Start of Block
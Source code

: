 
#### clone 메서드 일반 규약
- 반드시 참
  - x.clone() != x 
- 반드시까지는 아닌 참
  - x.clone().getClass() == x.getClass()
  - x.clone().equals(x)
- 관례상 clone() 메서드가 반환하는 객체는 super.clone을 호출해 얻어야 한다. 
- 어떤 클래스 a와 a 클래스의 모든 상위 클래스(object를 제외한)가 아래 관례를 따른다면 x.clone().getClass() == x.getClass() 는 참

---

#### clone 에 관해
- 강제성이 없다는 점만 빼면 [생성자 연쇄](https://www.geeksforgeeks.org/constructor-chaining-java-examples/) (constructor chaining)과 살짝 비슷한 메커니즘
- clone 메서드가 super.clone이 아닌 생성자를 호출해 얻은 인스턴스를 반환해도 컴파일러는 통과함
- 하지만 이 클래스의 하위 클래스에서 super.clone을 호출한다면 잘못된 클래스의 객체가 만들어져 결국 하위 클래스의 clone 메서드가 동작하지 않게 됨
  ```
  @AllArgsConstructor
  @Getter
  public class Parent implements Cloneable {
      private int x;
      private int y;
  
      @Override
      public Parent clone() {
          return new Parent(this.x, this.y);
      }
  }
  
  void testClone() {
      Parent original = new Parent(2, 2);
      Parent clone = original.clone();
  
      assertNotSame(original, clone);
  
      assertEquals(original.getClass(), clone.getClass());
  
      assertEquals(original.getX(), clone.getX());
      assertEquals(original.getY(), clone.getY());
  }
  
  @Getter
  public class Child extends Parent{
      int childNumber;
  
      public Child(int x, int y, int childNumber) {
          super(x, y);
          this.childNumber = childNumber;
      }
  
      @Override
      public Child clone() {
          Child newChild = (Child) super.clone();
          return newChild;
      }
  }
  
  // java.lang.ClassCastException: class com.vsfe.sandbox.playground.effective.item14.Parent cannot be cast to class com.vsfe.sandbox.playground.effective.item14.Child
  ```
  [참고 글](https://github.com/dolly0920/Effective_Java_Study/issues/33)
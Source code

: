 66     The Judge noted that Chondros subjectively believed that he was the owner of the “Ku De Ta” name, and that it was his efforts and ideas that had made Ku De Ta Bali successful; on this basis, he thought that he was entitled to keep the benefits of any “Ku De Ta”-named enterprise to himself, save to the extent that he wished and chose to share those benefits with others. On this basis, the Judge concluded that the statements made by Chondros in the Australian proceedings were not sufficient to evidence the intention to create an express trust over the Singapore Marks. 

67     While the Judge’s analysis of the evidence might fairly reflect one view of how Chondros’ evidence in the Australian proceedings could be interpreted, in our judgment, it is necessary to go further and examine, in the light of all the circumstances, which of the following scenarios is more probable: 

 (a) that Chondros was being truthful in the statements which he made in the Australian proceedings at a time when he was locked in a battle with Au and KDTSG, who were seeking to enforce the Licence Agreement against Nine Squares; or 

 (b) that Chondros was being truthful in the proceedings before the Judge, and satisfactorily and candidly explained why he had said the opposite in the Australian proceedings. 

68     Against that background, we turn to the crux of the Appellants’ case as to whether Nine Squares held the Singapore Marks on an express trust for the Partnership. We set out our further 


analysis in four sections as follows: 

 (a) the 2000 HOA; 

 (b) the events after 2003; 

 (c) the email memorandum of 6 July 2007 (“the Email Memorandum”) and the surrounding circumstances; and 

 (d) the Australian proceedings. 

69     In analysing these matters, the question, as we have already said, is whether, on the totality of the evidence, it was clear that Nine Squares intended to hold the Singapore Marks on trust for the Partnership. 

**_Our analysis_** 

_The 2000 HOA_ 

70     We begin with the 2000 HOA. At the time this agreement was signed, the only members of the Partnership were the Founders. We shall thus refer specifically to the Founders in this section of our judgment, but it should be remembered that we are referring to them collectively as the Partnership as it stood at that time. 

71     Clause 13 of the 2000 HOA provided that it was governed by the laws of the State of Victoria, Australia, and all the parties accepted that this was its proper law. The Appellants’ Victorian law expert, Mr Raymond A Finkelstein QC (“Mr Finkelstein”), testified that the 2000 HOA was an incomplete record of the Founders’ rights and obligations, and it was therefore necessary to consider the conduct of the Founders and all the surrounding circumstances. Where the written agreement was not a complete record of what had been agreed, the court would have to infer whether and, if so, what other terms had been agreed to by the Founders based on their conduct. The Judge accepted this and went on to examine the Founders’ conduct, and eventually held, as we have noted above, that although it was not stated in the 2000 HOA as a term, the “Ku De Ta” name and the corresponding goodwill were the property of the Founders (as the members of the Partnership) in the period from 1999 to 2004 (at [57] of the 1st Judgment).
End of Block
Start of Block
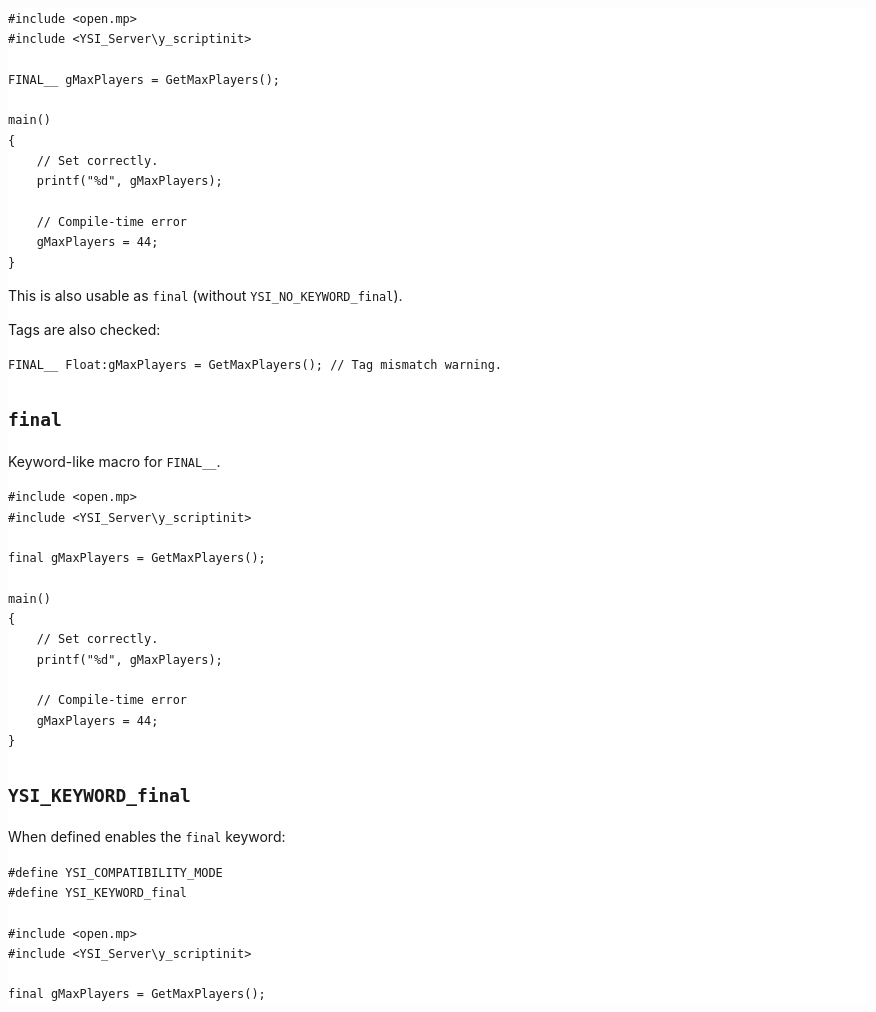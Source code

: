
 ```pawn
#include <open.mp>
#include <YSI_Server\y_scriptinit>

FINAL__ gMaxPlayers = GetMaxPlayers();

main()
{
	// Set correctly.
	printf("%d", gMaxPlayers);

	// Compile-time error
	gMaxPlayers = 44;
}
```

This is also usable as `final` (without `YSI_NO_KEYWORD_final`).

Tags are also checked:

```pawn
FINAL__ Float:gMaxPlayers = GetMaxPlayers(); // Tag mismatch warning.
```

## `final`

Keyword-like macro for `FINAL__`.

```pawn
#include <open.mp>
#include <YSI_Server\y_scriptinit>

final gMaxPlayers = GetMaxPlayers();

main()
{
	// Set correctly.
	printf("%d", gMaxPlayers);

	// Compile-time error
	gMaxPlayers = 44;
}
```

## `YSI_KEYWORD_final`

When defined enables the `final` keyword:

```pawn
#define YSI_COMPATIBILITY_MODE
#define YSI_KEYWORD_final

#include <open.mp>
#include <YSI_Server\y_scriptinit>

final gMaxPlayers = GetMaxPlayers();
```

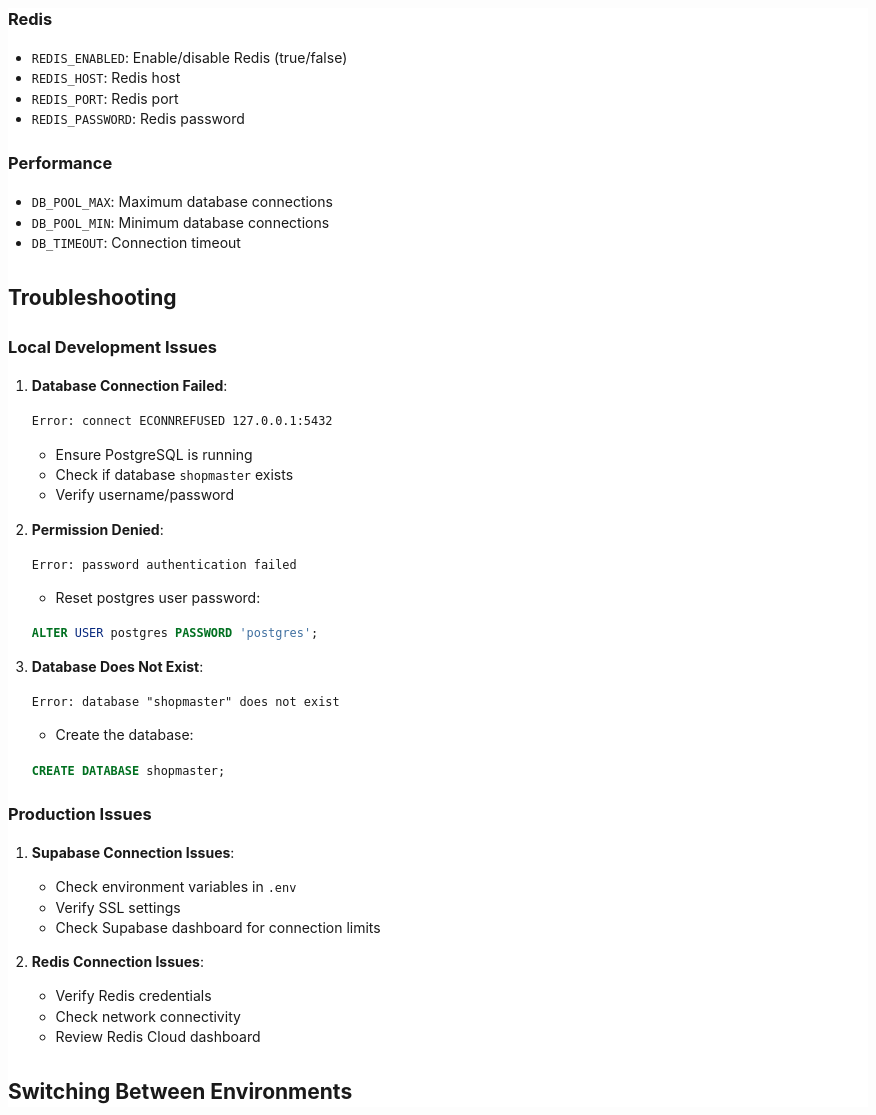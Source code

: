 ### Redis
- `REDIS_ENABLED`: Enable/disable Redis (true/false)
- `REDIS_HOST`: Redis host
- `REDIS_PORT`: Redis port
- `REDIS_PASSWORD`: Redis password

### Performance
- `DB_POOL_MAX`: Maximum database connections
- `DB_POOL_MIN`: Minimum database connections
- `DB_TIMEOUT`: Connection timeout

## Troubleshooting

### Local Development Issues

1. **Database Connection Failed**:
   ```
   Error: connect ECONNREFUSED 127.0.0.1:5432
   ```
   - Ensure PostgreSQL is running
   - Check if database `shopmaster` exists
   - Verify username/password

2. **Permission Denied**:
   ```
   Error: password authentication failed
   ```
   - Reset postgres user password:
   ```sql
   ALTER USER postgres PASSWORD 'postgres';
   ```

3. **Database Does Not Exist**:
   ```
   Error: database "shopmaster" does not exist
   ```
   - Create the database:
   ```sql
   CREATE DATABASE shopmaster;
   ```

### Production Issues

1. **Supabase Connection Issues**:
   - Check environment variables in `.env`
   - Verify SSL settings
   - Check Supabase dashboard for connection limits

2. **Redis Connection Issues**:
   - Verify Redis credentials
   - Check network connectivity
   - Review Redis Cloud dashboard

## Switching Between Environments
End of Block
Start of Block
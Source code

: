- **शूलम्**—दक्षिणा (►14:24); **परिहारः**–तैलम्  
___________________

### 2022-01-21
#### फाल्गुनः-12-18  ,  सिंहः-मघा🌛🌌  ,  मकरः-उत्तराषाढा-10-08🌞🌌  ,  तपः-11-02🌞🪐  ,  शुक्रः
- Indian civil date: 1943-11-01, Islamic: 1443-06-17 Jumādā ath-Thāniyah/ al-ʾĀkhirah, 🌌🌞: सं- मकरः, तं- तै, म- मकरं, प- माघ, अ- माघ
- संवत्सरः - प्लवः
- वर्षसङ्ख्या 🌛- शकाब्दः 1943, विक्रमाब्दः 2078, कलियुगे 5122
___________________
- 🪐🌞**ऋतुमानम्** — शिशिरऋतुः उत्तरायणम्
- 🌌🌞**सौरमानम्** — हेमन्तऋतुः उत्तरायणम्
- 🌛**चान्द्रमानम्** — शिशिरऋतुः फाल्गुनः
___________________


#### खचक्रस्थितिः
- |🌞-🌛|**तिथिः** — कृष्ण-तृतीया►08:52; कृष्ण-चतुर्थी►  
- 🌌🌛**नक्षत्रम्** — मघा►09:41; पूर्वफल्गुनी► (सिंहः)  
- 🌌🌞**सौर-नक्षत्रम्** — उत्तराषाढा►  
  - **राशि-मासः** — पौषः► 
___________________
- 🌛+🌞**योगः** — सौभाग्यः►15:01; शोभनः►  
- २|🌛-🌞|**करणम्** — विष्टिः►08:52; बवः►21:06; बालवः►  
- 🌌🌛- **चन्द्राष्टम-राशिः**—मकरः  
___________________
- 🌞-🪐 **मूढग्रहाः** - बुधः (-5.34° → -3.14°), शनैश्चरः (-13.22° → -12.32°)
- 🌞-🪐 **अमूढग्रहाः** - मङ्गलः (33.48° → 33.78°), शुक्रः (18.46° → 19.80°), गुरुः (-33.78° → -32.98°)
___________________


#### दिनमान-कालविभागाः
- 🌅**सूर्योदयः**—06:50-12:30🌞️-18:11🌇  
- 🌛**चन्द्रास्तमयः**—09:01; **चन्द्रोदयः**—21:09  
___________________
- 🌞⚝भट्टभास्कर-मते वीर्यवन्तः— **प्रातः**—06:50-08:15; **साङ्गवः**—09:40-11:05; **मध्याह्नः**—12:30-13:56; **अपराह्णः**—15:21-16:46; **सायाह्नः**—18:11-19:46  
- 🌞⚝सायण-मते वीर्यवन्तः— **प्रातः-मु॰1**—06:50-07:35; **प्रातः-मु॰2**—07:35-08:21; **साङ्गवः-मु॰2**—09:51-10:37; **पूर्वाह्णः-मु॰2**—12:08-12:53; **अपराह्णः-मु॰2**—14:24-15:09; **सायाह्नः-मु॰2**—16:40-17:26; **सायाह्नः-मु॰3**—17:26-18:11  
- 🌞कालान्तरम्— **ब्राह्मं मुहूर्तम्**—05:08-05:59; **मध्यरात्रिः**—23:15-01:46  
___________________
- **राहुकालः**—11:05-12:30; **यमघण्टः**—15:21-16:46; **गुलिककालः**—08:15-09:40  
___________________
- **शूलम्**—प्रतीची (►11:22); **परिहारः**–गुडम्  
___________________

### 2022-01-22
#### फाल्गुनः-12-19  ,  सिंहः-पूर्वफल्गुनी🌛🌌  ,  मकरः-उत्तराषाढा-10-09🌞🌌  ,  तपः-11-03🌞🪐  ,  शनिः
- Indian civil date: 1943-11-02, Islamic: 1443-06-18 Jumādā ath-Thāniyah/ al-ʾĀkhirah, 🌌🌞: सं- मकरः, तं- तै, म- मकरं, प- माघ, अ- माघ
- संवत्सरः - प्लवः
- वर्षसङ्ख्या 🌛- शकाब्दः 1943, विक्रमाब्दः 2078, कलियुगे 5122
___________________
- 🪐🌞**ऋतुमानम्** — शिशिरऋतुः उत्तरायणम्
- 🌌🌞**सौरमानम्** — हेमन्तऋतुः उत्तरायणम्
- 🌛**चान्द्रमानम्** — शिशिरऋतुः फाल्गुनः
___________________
End of Block
- _Directions for this task_
Find "Jumādā" in the data above. Report each line where it appears.

- _Response to this task_
- Indian civil date: 1943-11-01, Islamic: 1443-06-17 Jumādā ath-Thāniyah/ al-ʾĀkhirah, 🌌🌞: सं- मकरः, तं- तै, म- मकरं, प- माघ, अ- माघ
- Indian civil date: 1943-11-02, Islamic: 1443-06-18 Jumādā ath-Thāniyah/ al-ʾĀkhirah, 🌌🌞: सं- मकरः, तं- तै, म- मकरं, प- माघ, अ- माघ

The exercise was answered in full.